When a massive star is at the end of its life, its core suddenly collapses and forms a black hole. Some of the matter that is swirling around the black hole escapes in two powerful jets. These jets rush outward at almost the speed of light in opposite directions.
Each jet produces a pulse of gamma rays that last up to minutes. On the other hand, short GRBs form when pairs of compact objects spiral inward over billions of years and collide.
Bin-bin Zhang at Nanjing University in China and the University of Nevada, Las Vegas, said, “We already knew some GRBs from massive stars could register as short GRBs, but we thought this was due to instrumental limitations. Now we know dying stars can produce short bursts, too.”
Dr. Pandey explained, “Such a discovery has helped to resolve the long-standing issues related to gamma-ray bursts. Also, this study triggers to re-analyze all such known events to constrain number densities better.”
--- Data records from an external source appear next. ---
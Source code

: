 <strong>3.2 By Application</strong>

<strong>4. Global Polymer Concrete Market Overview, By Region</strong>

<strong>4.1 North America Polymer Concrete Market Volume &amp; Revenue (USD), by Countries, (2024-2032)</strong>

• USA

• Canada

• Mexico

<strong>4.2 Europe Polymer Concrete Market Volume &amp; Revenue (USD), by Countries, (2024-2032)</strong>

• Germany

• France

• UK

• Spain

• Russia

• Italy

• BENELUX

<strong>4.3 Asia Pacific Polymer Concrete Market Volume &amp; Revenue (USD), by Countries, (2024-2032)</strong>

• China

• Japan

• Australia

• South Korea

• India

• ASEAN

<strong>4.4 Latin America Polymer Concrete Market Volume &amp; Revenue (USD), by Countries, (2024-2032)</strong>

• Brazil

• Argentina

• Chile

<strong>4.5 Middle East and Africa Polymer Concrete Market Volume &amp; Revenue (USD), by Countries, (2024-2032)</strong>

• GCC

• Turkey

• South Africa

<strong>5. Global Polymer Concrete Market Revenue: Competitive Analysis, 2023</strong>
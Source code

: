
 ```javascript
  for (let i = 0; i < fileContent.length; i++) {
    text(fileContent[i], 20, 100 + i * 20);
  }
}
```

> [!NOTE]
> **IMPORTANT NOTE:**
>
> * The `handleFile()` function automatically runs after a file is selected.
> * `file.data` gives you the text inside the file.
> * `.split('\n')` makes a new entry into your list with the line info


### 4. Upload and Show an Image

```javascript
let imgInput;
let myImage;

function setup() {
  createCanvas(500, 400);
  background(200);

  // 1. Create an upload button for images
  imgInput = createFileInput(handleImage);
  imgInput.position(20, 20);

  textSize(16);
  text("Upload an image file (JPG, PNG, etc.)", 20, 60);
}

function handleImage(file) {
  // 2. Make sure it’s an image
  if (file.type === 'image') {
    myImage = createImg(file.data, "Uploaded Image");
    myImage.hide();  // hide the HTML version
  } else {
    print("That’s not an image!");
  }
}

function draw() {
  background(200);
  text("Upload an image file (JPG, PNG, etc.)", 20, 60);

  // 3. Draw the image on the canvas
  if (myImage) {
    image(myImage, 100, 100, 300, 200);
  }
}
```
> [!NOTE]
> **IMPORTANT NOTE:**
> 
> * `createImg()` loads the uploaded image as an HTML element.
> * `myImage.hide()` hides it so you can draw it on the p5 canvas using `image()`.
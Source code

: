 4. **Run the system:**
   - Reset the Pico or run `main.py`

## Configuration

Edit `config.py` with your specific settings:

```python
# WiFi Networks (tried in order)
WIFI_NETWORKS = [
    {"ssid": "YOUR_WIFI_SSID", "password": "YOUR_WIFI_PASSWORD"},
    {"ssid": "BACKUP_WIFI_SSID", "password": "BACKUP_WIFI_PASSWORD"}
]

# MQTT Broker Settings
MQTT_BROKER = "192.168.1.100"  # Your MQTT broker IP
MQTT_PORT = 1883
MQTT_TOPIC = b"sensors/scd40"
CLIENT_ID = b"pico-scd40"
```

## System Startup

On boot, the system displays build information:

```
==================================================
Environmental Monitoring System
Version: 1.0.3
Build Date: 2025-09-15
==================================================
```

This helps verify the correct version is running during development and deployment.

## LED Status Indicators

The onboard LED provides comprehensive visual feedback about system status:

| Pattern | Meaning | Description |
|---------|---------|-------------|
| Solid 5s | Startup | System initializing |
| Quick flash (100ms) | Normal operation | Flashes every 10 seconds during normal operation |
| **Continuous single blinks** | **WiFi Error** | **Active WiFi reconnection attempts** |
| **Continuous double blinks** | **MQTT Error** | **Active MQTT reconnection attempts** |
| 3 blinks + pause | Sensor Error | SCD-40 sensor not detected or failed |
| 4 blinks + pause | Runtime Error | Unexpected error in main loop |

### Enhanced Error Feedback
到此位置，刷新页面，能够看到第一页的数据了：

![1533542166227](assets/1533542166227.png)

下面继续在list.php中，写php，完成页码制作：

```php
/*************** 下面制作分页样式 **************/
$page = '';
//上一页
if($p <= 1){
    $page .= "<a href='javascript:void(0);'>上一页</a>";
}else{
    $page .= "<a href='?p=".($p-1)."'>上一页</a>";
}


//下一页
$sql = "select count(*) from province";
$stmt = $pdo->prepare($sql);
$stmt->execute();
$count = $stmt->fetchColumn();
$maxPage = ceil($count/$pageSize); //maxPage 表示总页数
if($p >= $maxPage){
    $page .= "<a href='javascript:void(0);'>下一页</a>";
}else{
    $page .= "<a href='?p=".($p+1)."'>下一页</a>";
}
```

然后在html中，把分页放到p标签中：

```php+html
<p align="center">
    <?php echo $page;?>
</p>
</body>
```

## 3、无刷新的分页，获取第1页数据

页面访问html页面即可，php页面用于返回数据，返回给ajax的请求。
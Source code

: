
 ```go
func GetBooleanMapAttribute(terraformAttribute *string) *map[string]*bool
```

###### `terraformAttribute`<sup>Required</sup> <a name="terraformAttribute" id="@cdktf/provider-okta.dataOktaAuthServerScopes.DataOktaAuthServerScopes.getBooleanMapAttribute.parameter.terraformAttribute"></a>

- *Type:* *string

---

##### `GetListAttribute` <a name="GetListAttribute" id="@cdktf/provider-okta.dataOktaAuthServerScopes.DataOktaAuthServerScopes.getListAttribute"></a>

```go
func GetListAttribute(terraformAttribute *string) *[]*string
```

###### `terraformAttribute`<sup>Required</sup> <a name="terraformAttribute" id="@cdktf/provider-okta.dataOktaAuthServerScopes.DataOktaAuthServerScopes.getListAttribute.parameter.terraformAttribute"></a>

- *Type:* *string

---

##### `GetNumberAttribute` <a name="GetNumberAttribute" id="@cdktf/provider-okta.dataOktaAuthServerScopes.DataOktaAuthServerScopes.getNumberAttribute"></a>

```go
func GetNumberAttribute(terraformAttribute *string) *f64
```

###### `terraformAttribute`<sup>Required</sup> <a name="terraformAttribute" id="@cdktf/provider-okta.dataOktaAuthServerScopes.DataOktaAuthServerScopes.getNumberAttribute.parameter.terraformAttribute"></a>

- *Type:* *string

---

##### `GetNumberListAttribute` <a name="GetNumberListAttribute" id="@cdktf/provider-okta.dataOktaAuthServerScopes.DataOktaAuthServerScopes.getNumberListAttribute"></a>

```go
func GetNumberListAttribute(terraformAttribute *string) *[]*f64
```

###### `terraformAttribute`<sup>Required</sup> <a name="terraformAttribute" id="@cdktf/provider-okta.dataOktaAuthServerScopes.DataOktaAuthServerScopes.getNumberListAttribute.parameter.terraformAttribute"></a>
Within a day of the burst, NASA’s Neil Gehrels Swift Observatory discovered fading X-ray emission from this same location. A couple of days later, variable radio emission was detected by the National Radio Astronomy Observatory’s Karl Jansky Very Large Array in New Mexico. The team then began observing the afterglow with a variety of ground-based facilities.
The team also observed the faint galaxy associated with the burst using Gran Telescopio Canarias. It was found that its light takes 6.6 billion years to reach us.
To prove this short burst came from a collapsing star, scientists needed to catch the emerging supernova.
Leo Singer, a Goddard astrophysicist, and Ahumada’s research advisor said, “If the burst was caused by a collapsing star, then once the afterglow fades away it should brighten again because of the underlying supernova explosion. But at these distances, you need a very big and very sensitive telescope to pick out the pinpoint of light from the supernova from the background glare of its host galaxy.”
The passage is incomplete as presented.